* _WHAT THE TASK REQUIRES_
All lines in the records that carry the string "product" are to be shown.

* _PROVIDED DATA_
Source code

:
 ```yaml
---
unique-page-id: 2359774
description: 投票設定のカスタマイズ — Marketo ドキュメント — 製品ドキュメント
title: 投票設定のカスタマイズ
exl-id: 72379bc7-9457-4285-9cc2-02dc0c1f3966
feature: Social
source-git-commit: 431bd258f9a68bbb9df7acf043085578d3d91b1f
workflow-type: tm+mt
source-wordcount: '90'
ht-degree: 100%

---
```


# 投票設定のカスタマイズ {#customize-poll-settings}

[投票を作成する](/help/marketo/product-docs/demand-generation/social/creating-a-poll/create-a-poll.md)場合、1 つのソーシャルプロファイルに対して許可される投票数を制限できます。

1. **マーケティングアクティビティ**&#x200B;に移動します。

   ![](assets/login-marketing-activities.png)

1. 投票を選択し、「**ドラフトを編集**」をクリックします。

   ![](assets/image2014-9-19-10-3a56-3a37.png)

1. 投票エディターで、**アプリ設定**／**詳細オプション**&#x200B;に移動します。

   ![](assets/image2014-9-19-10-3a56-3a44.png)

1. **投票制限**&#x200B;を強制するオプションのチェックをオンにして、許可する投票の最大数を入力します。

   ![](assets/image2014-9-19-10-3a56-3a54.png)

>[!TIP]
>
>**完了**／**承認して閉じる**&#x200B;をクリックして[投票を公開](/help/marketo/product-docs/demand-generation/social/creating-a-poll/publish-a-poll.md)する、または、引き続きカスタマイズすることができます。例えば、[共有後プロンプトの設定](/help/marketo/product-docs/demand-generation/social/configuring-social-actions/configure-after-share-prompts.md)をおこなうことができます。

* _RESULT_
[投票を作成する](/help/marketo/product-docs/demand-generation/social/creating-a-poll/create-a-poll.md)場合、1 つのソーシャルプロファイルに対して許可される投票数を制限できます。
>**完了**／**承認して閉じる**&#x200B;をクリックして[投票を公開](/help/marketo/product-docs/demand-generation/social/creating-a-poll/publish-a-poll.md)する、または、引き続きカスタマイズすることができます。例えば、[共有後プロンプトの設定](/help/marketo/product-docs/demand-generation/social/configuring-social-actions/configure-after-share-prompts.md)をおこなうことができます。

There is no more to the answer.